What this task involves >>
Take from the material every line containing the string "written" and copy it.

Source information >>
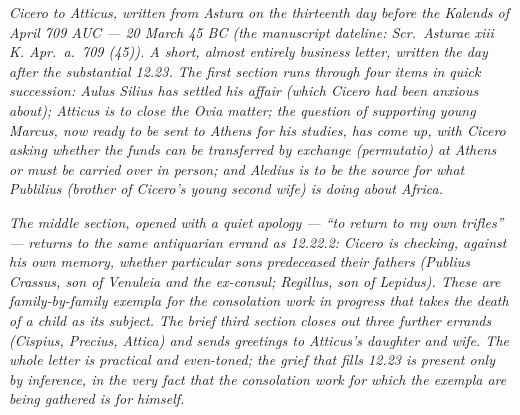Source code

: 
\textit{Cicero to Atticus, written from Astura on the
thirteenth day before the Kalends of April 709 AUC ---
20 March 45 BC (the manuscript dateline: \textit{Scr.\
Asturae xiii K. Apr.\ a.\ 709 (45)}). A short, almost
entirely business letter, written the day after the
substantial 12.23. The first section runs through
four items in quick succession: Aulus Silius has
settled his affair (which Cicero had been anxious
about); Atticus is to close the Ovia matter; the
question of supporting young Marcus, now ready to be
sent to Athens for his studies, has come up, with
Cicero asking whether the funds can be transferred by
exchange (\textit{permutatio}) at Athens or must be
carried over in person; and Aledius is to be the
source for what Publilius (brother of Cicero's young
second wife) is doing about Africa.}

\textit{The middle section, opened with a quiet
apology --- ``to return to my own trifles'' ---
returns to the same antiquarian errand as 12.22.2:
Cicero is checking, against his own memory, whether
particular sons predeceased their fathers (Publius
Crassus, son of Venuleia and the ex-consul; Regillus,
son of Lepidus). These are family-by-family
\textit{exempla} for the consolation work in progress
that takes the death of a child as its subject. The
brief third section closes out three further
errands (Cispius, Precius, Attica) and sends greetings
to Atticus's daughter and wife. The whole letter is
practical and even-toned; the grief that fills 12.23
is present only by inference, in the very fact that
the consolation work for which the exempla are being
gathered is for himself.}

Output of the task >>
\textit{Cicero to Atticus, written from Astura on the
entirely business letter, written the day after the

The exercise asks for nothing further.